She ordered tea to be served at once, and when it had been brought she said to the butler:

‘Tell Mannerly to bring me a large thick envelope which is on the table in my room.  It is marked L.E. on the outside.’  Presently an elderly maid handed her the envelope and withdrew.  When tea was over she opened the envelope, and taking from it a number of folios, looked over them carefully; holding them in her lap, she said quietly:

‘You will find writing materials on the table.  I am all ready now to hand you over the receipts.’  His eyes glistened.  This was good news at all events; the debts were paid.  In a rapid flash of thought he came to the conclusion that if the debts were actually paid he need not be civil to the old lady.  He felt that he could have been rude to her if he had actual possession of the receipts.  As it was, however, he could not yet afford to have any unpleasantness.  There was still to come that lowering interview with his father; and he could not look towards it satisfactorily until he had the assurance of the actual documents that he was safe.  Miss Rowly was, in her own way, reading his mind in his face.  Her lorgnon seemed to follow his every expression like a searchlight.  He remembered his former interview with her, and how he had been bested in it; so he made up his mind to acquiesce in time.  He went over to the table and sat down.  Taking a pen he turned to Miss Rowly and said:

‘What shall I write?’  She answered calmly:

‘Date it, and then say, “Received from Miss Laetitia Rowly the receipts for the following amounts from the various firms hereunder enumerated.”‘  She then proceeded to read them, he writing and repeating as he wrote.  Then she added:

‘“The same being the total amount of my debts which she has kindly paid for me.”‘  He paused here; she asked.

‘Why don’t you go on?’

‘I thought it was Stephen  —  Miss Norman,’ he corrected, catching sight of her lorgnon, ‘who was paying them.’

‘Good Lord, man,’ she answered, ‘what does it matter who has paid them, so long as they are paid?’

‘But I didn’t ask you to pay them,’ he went on obstinately.  There was a pause, and then the old lady, with a distinctly sarcastic smile, said:

‘It seems to me, young man, that you are rather particular as to how things are done for you.  If you had begun to be just a little bit as particular in making the debts as you are in the way of having them paid, there would be a little less trouble and expense all round.  However, the debts have been paid, and we can’t unpay them.  But of course you can repay me the money if you like.  It amounts in all to four thousand three hundred and seventeen pounds, twelve shillings and sixpence, and I have paid every penny of it out of my own pocket.  If you can’t pay it yourself, perhaps your father would like to do so.’

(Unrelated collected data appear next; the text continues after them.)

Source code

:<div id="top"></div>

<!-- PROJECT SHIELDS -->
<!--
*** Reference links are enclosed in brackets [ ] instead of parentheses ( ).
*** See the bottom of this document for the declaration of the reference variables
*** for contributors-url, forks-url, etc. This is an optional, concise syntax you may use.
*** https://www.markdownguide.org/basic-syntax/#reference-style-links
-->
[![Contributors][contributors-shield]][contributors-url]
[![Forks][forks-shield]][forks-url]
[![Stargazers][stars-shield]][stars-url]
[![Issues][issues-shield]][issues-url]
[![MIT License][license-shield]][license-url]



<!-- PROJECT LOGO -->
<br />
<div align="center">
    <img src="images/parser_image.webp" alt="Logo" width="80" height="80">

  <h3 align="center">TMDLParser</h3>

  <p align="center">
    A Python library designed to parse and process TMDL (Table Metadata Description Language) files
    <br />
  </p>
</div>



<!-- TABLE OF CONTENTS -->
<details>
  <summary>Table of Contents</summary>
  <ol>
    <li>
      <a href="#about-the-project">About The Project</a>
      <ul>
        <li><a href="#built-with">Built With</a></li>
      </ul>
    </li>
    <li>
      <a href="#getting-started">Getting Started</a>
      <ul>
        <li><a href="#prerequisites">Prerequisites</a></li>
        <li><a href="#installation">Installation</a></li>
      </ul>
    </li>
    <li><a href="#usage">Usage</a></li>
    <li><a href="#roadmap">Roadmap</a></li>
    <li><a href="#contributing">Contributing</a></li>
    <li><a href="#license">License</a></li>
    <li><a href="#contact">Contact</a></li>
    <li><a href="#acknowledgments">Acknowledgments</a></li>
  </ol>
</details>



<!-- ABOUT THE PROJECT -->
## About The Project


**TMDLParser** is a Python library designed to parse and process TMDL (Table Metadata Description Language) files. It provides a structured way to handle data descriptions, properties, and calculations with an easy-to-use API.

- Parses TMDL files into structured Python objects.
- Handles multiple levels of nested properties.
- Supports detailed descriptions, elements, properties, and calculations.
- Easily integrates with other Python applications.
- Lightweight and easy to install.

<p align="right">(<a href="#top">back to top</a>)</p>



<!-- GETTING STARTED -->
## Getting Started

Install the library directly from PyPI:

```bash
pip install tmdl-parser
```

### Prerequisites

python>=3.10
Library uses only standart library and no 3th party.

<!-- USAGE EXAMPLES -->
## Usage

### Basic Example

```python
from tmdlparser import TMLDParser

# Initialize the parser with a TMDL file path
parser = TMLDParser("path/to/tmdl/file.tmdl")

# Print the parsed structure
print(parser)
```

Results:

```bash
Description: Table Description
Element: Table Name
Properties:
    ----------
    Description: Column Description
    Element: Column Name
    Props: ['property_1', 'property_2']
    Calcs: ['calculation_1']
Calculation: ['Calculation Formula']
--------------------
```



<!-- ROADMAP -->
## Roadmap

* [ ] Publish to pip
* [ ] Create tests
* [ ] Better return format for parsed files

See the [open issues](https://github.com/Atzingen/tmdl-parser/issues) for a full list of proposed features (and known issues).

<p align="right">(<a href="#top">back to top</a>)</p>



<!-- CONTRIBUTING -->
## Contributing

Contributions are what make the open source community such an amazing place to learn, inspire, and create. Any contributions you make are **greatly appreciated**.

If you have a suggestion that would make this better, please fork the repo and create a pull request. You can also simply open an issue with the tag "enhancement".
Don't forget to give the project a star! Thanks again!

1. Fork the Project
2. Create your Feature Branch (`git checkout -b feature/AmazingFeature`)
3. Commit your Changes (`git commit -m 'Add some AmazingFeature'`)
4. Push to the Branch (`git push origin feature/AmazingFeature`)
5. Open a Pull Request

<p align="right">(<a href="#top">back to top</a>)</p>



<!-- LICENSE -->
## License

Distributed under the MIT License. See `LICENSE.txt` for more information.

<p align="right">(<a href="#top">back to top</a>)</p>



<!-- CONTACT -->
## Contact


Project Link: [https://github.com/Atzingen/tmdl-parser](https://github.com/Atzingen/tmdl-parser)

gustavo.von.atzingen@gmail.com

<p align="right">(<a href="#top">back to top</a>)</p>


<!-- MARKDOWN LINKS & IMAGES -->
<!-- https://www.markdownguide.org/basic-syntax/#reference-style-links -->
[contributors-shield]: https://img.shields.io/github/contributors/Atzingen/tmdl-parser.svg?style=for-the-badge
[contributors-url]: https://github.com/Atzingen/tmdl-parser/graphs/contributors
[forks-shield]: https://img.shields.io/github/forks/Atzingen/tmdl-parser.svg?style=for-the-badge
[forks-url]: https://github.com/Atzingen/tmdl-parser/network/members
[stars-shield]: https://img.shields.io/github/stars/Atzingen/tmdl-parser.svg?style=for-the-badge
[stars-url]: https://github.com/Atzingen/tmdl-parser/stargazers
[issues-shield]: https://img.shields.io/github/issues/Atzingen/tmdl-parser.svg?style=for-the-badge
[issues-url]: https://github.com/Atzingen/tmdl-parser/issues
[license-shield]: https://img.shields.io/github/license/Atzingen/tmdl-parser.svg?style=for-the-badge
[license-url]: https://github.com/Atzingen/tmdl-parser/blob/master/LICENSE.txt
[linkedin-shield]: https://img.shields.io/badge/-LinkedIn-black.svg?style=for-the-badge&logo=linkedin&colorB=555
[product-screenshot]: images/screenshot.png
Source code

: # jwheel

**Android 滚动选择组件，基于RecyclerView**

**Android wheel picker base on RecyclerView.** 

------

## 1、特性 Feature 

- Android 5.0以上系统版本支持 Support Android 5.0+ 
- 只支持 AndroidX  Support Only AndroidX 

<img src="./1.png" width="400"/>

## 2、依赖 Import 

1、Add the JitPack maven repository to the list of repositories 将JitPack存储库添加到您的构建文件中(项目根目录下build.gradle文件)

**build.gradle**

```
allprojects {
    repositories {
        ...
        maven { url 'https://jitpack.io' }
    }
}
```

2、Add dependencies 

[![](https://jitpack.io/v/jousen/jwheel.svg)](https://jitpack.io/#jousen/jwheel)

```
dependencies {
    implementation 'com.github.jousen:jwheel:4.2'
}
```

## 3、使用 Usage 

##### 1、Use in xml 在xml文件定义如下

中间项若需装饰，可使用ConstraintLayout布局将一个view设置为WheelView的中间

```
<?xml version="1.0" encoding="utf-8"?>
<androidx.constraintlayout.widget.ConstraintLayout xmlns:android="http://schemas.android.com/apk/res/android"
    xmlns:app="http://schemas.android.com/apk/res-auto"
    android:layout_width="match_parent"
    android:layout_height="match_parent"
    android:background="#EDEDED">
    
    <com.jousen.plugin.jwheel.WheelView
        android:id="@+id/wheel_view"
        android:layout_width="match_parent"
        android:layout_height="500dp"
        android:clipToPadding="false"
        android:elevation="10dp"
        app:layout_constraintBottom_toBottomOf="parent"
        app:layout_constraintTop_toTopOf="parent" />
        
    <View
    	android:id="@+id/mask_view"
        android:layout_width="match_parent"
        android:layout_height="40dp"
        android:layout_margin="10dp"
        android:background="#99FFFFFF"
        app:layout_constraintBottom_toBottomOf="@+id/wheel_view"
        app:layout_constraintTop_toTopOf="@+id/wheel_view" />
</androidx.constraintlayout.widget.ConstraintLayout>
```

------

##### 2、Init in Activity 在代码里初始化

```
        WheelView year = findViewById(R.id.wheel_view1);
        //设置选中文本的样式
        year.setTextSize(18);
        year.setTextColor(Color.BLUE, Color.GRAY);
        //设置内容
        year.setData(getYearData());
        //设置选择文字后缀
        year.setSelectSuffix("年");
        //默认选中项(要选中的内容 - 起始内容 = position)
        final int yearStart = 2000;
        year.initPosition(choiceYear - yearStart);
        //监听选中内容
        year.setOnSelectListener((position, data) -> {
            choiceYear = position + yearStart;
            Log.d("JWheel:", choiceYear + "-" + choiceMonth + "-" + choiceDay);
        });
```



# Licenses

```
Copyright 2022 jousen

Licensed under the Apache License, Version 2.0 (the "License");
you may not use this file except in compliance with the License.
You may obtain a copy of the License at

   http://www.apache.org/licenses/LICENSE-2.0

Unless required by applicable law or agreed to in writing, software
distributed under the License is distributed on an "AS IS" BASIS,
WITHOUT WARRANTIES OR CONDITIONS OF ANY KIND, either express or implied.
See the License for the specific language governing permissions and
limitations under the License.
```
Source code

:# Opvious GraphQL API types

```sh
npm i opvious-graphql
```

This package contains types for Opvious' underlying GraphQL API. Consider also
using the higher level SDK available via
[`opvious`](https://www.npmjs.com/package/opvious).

The last shot told; he went on writing: ‘“Kindly paid for me,”‘ she continued in the same even voice:

‘“In remembrance of my mother, of whom she was an acquaintance.”  Now sign it!’  He did so and handed it to her.  She read it over carefully, folded it, and put it in her pocket.  She then stood.  He rose also; and as he moved to the door  —  he had not offered to shake hands with her  —  he said:

‘I should like to see, Miss Norman.’

‘I am afraid you will have to wait.’

‘Why?’

‘She is over at Heply Regis.  She went there for Lady Heply’s ball, and will remain for a few days.  Good afternoon!’  The tone in which the last two words were spoken seemed in his ears like the crow of the victor after a cock-fight.

As he was going out of the room a thought struck her.  She felt he deserved some punishment for his personal rudeness to her.  After all, she had paid half her fortune for him, though not on his account; and not only had he given no thanks, but had not even offered the usual courtesy of saying good-bye.  She had intended to have been silent on the subject, and to have allowed him to discover it later.  Now she said, as if it was an after-thought:

‘By the way, I did not pay those items you put down as “debts of honour”; you remember you gave the actual names and addresses.’

‘Why not?’ the question came from him involuntarily.  The persecuting lorgnon rose again:

‘Because they were all bogus!  Addresses, names, debts, honour!  Good afternoon!’

He went out flaming; free from debt, money debts; all but one.  And some other debts  —  not financial  —  whose magnitude was exemplified in the grinding of his teeth.

After breakfast next morning he said to his father:

‘By the way, you said you wished to speak to me, sir.’  There was something in the tone of his voice which called up antagonism.

‘Then you have paid your debts?’

‘All!’

‘Good!  Now there is something which it is necessary I should call your attention to.  Do you remember the day on which I handed you that pleasing epistle from Messrs. Cavendish and Cecil?’

‘Certainly, sir.’

‘Didn’t you send a telegram to them?’

‘I did.’

‘You wrote it yourself?’

‘Certainly.’

‘I had a courteous letter from the money-lenders, thanking me for my exertions in securing the settlement of their claim, and saying that in accordance with the request in my telegram they had held over proceedings until the day named.  I did not quite remember having sent any telegram to them, or any letter either.  So, being at a loss, I went to our excellent postmaster and requested that he would verify the sending of a telegram to London from me.  He courteously looked up the file; which was ready for transference to the G.P.O., and showed me the form.  It was in your handwriting.’  He paused so long that Leonard presently said:

‘Well!’

‘It was signed Jasper Everard.  Jasper Everard! my name; and yet it was sent by my son, who was christened, if I remember rightly, Leonard!’  Then he went on, only in a cold acrid manner which made his son feel as though a February wind was blowing on his back:

‘I think there need not have been much trouble in learning to avoid confusing our names.  They are really dissimilar.  Have you any explanation to offer of the  —  the error, let us call it?’  A bright thought struck Leonard.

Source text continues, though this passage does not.